**Task prompt**
Could you write out the opening lines of the data, word for word, stopping after the line that contains "- [ ] Export portfolio to PDF report"?

*** Excerpted records

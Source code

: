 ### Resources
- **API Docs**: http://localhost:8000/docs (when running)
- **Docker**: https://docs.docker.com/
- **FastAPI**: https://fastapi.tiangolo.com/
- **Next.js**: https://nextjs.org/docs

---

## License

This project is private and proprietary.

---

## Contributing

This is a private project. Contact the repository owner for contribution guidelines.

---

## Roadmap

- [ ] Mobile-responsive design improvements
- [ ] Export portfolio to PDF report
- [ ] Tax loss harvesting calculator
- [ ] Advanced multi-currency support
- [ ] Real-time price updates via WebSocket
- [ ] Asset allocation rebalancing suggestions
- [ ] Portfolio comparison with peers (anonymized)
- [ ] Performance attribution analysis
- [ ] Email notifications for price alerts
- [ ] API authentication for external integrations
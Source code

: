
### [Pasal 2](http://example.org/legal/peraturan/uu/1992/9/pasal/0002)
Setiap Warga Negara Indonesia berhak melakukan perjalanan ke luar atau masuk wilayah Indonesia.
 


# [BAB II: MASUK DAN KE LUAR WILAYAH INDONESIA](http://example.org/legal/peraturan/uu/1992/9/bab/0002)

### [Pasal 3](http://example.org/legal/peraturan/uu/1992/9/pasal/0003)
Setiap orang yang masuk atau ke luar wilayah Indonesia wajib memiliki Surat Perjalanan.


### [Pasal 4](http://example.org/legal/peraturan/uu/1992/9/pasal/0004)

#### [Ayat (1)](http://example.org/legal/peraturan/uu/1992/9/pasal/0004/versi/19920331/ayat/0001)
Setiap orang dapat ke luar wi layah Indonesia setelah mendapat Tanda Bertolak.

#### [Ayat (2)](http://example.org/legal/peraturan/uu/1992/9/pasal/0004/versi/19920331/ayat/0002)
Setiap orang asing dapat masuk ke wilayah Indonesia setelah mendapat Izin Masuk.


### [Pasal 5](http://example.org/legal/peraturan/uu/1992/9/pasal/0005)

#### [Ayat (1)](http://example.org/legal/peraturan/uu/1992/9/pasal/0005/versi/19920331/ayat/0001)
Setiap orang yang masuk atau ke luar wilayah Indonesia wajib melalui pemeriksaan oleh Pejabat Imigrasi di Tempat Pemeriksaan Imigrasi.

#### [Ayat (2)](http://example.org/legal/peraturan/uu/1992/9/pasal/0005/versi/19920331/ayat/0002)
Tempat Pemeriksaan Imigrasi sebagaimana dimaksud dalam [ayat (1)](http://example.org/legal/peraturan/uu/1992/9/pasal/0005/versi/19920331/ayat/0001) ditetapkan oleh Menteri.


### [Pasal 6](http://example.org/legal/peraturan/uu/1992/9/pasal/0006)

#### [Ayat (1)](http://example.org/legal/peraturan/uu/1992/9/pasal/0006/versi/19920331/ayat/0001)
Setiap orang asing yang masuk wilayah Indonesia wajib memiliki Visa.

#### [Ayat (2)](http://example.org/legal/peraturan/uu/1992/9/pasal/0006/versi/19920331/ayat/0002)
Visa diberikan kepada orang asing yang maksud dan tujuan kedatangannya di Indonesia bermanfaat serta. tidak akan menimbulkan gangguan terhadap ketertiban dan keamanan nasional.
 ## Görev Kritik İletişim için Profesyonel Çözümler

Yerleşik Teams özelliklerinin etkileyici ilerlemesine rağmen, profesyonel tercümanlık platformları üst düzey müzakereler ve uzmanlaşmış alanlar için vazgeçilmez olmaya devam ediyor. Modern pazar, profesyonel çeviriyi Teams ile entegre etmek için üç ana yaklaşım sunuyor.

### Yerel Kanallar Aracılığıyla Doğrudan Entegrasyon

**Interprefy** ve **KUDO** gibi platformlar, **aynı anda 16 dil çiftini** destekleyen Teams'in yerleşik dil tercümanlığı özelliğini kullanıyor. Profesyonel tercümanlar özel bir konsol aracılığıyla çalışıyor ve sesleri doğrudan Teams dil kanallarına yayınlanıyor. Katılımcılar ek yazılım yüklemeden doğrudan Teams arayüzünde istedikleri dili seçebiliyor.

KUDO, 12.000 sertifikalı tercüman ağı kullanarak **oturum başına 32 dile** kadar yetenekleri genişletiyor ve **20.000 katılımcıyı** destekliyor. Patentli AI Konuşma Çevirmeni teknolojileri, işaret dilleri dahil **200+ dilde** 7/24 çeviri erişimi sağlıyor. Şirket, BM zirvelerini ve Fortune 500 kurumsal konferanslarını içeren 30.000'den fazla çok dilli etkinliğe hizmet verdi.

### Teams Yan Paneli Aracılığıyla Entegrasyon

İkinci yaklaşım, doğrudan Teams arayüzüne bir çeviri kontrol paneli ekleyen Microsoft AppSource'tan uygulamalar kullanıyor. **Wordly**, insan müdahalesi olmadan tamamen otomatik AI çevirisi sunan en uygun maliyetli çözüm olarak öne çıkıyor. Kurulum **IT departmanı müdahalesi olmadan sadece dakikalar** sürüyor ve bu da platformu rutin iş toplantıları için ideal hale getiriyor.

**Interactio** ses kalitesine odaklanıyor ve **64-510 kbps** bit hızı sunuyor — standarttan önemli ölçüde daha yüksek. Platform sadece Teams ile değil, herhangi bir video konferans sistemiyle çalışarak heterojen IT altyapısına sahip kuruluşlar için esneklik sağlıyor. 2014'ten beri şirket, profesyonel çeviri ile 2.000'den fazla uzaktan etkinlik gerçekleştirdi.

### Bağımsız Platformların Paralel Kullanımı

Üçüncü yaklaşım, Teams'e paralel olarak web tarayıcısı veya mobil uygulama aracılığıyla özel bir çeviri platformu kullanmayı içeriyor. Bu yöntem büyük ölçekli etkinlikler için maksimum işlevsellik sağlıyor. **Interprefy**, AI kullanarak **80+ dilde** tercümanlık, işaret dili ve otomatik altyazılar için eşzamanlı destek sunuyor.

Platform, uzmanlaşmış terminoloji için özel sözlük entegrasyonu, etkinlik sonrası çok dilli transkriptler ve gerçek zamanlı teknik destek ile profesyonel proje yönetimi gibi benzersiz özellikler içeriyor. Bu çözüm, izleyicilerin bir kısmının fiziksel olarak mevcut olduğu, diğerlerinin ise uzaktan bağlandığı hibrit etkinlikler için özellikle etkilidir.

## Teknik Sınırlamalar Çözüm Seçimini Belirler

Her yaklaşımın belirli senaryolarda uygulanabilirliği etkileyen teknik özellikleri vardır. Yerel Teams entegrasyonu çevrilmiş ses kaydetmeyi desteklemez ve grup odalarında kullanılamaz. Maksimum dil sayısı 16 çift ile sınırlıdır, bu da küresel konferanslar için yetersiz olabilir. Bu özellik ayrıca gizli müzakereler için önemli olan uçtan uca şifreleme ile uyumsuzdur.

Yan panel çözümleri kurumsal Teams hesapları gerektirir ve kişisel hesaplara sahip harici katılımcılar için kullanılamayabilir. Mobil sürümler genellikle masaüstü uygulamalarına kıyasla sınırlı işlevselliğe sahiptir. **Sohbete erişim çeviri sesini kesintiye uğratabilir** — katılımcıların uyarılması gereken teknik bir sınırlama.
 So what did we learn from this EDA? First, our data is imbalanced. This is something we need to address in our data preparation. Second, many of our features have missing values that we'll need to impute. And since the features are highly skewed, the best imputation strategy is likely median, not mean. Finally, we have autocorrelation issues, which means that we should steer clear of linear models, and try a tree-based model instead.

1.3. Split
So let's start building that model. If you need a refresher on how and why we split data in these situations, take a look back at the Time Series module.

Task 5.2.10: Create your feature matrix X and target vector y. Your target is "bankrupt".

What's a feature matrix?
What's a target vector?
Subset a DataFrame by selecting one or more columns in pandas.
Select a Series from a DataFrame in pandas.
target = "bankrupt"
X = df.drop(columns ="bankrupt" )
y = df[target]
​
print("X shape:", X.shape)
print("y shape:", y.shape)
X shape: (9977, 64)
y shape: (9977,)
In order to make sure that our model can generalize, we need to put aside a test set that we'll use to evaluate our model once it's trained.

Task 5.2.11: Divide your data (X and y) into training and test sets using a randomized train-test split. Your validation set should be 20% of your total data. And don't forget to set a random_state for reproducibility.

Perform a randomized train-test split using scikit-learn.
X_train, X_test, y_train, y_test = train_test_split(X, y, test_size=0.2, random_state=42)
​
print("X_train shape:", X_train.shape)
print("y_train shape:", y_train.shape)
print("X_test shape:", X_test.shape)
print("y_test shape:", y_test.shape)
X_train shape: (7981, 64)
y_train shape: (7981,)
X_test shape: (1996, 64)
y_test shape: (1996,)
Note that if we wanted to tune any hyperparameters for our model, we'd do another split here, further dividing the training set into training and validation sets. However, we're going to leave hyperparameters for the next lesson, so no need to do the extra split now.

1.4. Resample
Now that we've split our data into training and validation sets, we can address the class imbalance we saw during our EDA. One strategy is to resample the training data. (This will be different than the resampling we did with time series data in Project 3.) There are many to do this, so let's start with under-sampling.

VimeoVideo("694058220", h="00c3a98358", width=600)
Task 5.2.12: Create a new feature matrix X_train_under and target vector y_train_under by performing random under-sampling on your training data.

******

**Solution**
Source code

: ### Resources
- **API Docs**: http://localhost:8000/docs (when running)
- **Docker**: https://docs.docker.com/
- **FastAPI**: https://fastapi.tiangolo.com/
- **Next.js**: https://nextjs.org/docs

---

## License

This project is private and proprietary.

---

## Contributing

This is a private project. Contact the repository owner for contribution guidelines.

---

## Roadmap

- [ ] Mobile-responsive design improvements
- [ ] Export portfolio to PDF report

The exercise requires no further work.